WHAT TO WORK ON:
After reading the entries below, copy word for word the lines from the first through the line containing "Rodzic o żeńskiej", and stop there.

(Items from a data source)
++++++++++

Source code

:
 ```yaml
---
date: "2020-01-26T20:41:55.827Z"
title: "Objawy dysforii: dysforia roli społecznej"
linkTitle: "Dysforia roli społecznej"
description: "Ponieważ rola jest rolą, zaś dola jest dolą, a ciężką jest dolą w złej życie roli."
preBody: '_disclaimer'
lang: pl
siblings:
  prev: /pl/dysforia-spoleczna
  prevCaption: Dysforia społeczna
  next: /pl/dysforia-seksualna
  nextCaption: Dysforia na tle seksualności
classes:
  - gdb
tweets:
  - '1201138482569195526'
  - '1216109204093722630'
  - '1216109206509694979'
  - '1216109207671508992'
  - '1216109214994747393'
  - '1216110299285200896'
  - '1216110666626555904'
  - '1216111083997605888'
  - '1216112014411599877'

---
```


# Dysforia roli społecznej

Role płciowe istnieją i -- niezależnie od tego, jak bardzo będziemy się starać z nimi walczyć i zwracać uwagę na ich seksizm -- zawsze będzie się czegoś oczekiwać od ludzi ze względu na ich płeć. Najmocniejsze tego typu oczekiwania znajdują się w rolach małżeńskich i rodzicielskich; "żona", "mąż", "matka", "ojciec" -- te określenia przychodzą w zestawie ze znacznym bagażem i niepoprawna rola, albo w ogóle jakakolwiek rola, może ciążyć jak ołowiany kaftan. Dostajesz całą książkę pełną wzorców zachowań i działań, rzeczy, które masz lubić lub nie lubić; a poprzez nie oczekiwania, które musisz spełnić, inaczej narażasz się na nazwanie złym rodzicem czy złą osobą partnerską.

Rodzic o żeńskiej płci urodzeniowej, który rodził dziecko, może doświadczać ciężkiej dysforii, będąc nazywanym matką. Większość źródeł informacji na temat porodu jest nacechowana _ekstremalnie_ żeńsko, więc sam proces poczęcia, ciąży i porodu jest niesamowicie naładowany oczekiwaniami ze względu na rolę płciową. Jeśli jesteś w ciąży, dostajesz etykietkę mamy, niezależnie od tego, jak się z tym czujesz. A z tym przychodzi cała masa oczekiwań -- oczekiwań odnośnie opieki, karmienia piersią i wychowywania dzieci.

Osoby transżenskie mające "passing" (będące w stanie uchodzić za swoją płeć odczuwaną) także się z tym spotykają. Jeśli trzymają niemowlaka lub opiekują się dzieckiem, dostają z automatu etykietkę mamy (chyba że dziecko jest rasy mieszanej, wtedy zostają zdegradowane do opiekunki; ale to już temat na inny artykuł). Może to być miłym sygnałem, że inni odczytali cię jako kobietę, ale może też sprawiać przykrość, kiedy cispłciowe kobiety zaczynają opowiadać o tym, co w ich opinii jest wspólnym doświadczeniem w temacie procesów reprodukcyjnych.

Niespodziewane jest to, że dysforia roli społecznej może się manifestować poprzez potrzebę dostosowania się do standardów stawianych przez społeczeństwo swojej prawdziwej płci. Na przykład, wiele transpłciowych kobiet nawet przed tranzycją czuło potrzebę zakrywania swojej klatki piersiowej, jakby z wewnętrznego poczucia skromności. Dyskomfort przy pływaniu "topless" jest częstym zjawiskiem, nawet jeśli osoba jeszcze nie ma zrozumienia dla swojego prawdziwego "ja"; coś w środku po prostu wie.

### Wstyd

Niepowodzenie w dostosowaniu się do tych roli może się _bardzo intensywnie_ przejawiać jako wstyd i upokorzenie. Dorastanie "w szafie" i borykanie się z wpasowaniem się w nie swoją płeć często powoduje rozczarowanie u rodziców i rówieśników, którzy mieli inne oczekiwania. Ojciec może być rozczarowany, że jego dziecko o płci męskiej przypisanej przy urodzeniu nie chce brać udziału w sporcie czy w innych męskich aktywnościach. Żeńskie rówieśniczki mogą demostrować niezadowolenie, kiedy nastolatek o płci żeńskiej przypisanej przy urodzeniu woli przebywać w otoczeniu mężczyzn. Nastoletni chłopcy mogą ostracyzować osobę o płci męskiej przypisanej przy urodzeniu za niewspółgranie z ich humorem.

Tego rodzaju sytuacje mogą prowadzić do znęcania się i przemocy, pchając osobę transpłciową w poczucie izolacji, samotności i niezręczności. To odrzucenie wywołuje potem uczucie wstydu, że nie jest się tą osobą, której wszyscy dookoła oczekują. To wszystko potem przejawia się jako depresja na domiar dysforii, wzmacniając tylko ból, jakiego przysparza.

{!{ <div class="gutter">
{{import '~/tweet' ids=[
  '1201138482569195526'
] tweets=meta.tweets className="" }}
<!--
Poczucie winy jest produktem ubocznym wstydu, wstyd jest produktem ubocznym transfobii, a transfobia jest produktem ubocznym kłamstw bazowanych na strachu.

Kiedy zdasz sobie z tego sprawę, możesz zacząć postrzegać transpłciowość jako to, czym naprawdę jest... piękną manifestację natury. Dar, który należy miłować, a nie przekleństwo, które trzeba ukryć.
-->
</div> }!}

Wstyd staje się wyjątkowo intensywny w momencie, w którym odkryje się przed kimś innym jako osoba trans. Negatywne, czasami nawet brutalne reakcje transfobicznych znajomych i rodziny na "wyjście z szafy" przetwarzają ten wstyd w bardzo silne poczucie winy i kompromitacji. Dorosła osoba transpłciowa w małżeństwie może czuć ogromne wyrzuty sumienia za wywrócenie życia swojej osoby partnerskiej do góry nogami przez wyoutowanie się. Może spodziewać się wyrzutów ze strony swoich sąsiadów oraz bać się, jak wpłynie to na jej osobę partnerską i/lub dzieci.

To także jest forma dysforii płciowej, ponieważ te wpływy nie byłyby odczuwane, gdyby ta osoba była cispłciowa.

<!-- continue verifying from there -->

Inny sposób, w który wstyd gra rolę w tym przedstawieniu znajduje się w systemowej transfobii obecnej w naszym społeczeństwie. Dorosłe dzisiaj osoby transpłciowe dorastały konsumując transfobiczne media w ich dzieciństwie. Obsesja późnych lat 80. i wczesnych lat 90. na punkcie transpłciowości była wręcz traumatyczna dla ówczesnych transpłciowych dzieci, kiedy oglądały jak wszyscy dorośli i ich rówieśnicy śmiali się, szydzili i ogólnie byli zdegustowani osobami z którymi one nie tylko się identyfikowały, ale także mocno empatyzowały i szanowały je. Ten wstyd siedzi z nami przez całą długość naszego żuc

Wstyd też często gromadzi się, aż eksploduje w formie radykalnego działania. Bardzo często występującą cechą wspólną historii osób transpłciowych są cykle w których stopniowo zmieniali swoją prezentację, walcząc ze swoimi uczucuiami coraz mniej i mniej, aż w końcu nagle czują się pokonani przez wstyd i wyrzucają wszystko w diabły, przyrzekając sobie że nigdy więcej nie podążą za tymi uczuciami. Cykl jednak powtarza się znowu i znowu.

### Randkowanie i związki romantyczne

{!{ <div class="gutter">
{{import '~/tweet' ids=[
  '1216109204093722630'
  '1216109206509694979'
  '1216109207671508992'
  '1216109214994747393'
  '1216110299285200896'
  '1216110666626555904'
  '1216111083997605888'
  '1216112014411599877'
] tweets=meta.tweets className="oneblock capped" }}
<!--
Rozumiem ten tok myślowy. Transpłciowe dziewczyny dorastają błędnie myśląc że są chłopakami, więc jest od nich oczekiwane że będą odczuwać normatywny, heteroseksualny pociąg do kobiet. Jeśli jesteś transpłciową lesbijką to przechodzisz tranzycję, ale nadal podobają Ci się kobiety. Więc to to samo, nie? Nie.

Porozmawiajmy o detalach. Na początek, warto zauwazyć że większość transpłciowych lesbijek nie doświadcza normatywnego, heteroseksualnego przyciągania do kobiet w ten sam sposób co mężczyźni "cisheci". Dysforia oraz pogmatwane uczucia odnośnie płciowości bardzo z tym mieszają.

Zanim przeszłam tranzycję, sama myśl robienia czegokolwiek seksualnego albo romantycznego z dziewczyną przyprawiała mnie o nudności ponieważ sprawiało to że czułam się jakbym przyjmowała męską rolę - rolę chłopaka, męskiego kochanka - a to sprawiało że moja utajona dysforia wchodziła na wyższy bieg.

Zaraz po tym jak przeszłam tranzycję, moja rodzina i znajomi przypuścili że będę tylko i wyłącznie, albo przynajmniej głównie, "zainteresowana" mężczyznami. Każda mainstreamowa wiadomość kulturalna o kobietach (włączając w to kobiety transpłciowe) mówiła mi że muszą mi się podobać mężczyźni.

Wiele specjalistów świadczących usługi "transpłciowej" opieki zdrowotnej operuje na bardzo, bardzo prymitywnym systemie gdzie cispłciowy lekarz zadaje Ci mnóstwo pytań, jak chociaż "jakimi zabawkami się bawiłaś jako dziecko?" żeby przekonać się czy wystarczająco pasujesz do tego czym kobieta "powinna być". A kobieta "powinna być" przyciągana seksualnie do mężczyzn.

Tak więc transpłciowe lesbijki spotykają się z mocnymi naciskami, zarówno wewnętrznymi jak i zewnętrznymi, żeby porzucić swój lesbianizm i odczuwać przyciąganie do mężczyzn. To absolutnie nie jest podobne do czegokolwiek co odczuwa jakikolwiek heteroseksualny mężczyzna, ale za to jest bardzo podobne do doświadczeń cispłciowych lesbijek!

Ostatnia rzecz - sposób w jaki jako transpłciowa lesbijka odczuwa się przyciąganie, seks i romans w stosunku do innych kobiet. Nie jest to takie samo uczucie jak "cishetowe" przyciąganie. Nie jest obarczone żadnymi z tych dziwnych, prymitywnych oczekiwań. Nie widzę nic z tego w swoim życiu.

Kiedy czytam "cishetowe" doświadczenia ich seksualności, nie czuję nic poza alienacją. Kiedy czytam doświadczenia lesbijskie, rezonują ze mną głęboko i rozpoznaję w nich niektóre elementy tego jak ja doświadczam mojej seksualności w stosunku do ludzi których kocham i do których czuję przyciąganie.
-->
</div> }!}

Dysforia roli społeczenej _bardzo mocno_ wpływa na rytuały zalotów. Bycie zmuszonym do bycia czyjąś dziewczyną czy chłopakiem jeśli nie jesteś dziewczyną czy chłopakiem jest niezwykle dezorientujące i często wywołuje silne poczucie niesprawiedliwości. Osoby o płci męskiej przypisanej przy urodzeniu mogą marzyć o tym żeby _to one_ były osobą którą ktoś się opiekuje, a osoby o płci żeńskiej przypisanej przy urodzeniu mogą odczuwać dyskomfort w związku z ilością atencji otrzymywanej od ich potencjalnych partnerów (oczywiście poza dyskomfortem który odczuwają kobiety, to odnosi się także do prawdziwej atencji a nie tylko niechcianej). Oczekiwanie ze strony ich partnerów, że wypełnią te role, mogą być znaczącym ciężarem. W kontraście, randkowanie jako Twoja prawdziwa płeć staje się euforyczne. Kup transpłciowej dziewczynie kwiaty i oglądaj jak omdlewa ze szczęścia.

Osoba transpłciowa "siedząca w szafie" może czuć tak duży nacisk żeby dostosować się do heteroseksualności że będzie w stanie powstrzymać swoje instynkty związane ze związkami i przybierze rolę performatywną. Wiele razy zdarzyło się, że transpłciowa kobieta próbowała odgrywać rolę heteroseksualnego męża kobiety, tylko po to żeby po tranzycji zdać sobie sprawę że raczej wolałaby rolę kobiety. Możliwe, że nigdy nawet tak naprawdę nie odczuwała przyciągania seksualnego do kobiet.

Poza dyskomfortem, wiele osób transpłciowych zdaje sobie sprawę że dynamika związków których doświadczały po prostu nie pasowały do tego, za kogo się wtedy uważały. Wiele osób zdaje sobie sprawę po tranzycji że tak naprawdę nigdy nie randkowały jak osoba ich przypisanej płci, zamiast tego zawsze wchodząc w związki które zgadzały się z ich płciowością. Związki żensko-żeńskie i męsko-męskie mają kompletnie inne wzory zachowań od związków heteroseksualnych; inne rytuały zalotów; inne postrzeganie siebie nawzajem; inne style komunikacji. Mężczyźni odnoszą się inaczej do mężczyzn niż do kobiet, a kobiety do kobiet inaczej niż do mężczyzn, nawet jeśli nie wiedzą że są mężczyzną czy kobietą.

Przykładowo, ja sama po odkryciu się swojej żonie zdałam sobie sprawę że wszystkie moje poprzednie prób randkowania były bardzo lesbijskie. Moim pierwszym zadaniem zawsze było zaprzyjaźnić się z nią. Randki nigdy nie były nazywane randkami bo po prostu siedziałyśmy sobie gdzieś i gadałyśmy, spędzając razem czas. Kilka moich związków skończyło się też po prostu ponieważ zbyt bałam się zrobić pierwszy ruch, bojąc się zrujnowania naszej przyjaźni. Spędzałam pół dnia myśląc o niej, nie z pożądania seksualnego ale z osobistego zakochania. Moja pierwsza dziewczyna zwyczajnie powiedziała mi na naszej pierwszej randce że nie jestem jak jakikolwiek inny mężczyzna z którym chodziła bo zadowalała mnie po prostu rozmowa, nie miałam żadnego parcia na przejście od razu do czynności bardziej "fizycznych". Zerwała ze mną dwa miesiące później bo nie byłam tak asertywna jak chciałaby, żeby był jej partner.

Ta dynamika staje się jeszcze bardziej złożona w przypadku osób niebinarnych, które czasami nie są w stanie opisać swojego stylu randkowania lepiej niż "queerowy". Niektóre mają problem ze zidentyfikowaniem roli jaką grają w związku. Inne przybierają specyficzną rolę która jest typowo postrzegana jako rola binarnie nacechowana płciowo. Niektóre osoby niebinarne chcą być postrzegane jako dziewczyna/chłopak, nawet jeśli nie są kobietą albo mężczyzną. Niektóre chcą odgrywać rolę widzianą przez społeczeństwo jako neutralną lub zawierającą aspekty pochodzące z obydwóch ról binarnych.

++++++++++

THE COMPLETED TASK:
Source code

:
 ```yaml
---
date: "2020-01-26T20:41:55.827Z"
title: "Objawy dysforii: dysforia roli społecznej"
linkTitle: "Dysforia roli społecznej"
description: "Ponieważ rola jest rolą, zaś dola jest dolą, a ciężką jest dolą w złej życie roli."
preBody: '_disclaimer'
lang: pl
siblings:
  prev: /pl/dysforia-spoleczna
  prevCaption: Dysforia społeczna
  next: /pl/dysforia-seksualna
  nextCaption: Dysforia na tle seksualności
classes:
  - gdb
tweets:
  - '1201138482569195526'
  - '1216109204093722630'
  - '1216109206509694979'
  - '1216109207671508992'
  - '1216109214994747393'
  - '1216110299285200896'
  - '1216110666626555904'
  - '1216111083997605888'
  - '1216112014411599877'

---
```


# Dysforia roli społecznej

Role płciowe istnieją i -- niezależnie od tego, jak bardzo będziemy się starać z nimi walczyć i zwracać uwagę na ich seksizm -- zawsze będzie się czegoś oczekiwać od ludzi ze względu na ich płeć. Najmocniejsze tego typu oczekiwania znajdują się w rolach małżeńskich i rodzicielskich; "żona", "mąż", "matka", "ojciec" -- te określenia przychodzą w zestawie ze znacznym bagażem i niepoprawna rola, albo w ogóle jakakolwiek rola, może ciążyć jak ołowiany kaftan. Dostajesz całą książkę pełną wzorców zachowań i działań, rzeczy, które masz lubić lub nie lubić; a poprzez nie oczekiwania, które musisz spełnić, inaczej narażasz się na nazwanie złym rodzicem czy złą osobą partnerską.

Rodzic o żeńskiej płci urodzeniowej, który rodził dziecko, może doświadczać ciężkiej dysforii, będąc nazywanym matką. Większość źródeł informacji na temat porodu jest nacechowana _ekstremalnie_ żeńsko, więc sam proces poczęcia, ciąży i porodu jest niesamowicie naładowany oczekiwaniami ze względu na rolę płciową. Jeśli jesteś w ciąży, dostajesz etykietkę mamy, niezależnie od tego, jak się z tym czujesz. A z tym przychodzi cała masa oczekiwań -- oczekiwań odnośnie opieki, karmienia piersią i wychowywania dzieci.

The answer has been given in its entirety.